▶ **Assignment**
Write the data below out exactly as it stands. Do not include the pictures.

======== Task inputs

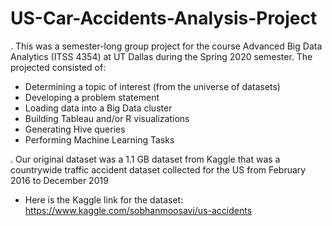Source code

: # US-Car-Accidents-Analysis-Project
. This was a semester-long group project for the course Advanced Big Data Analytics (ITSS 4354) at UT Dallas during the Spring 2020 semester. The projected consisted of:
  - Determining a topic of interest (from the universe of datasets)
  - Developing a problem statement 
  - Loading data into a Big Data cluster
  - Building Tableau and/or R visualizations
  - Generating Hive queries
  - Performing Machine Learning Tasks
 
. Our original dataset was a 1.1 GB dataset from Kaggle that was a countrywide traffic accident dataset collected for the US from February 2016 to December 2019
  - Here is the Kaggle link for the dataset: https://www.kaggle.com/sobhanmoosavi/us-accidents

================

▶ **Written solution**
Source code

: # US-Car-Accidents-Analysis-Project
. This was a semester-long group project for the course Advanced Big Data Analytics (ITSS 4354) at UT Dallas during the Spring 2020 semester. The projected consisted of:
  - Determining a topic of interest (from the universe of datasets)
  - Developing a problem statement 
  - Loading data into a Big Data cluster
  - Building Tableau and/or R visualizations
  - Generating Hive queries
  - Performing Machine Learning Tasks
 
. Our original dataset was a 1.1 GB dataset from Kaggle that was a countrywide traffic accident dataset collected for the US from February 2016 to December 2019
  - Here is the Kaggle link for the dataset: https://www.kaggle.com/sobhanmoosavi/us-accidents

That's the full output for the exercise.